- [MATERIAL TO PROCESS]
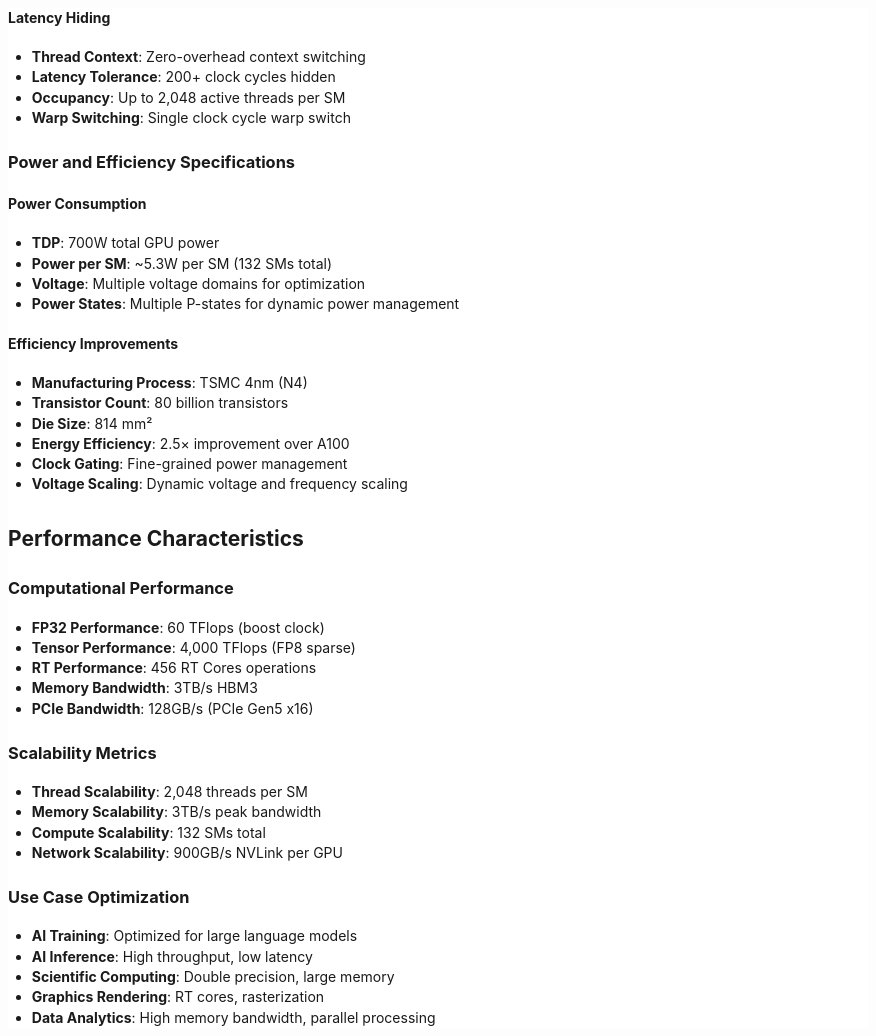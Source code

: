 #### Latency Hiding
- **Thread Context**: Zero-overhead context switching
- **Latency Tolerance**: 200+ clock cycles hidden
- **Occupancy**: Up to 2,048 active threads per SM
- **Warp Switching**: Single clock cycle warp switch

### Power and Efficiency Specifications

#### Power Consumption
- **TDP**: 700W total GPU power
- **Power per SM**: ~5.3W per SM (132 SMs total)
- **Voltage**: Multiple voltage domains for optimization
- **Power States**: Multiple P-states for dynamic power management

#### Efficiency Improvements
- **Manufacturing Process**: TSMC 4nm (N4)
- **Transistor Count**: 80 billion transistors
- **Die Size**: 814 mm²
- **Energy Efficiency**: 2.5× improvement over A100
- **Clock Gating**: Fine-grained power management
- **Voltage Scaling**: Dynamic voltage and frequency scaling

## Performance Characteristics

### Computational Performance
- **FP32 Performance**: 60 TFlops (boost clock)
- **Tensor Performance**: 4,000 TFlops (FP8 sparse)
- **RT Performance**: 456 RT Cores operations
- **Memory Bandwidth**: 3TB/s HBM3
- **PCIe Bandwidth**: 128GB/s (PCIe Gen5 x16)

### Scalability Metrics
- **Thread Scalability**: 2,048 threads per SM
- **Memory Scalability**: 3TB/s peak bandwidth
- **Compute Scalability**: 132 SMs total
- **Network Scalability**: 900GB/s NVLink per GPU

### Use Case Optimization
- **AI Training**: Optimized for large language models
- **AI Inference**: High throughput, low latency
- **Scientific Computing**: Double precision, large memory
- **Graphics Rendering**: RT cores, rasterization
- **Data Analytics**: High memory bandwidth, parallel processing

- [WHAT IS EXPECTED]
Note each line above that contains "threads" and copy it out.

- [RESULT]
- **Occupancy**: Up to 2,048 active threads per SM
- **Thread Scalability**: 2,048 threads per SM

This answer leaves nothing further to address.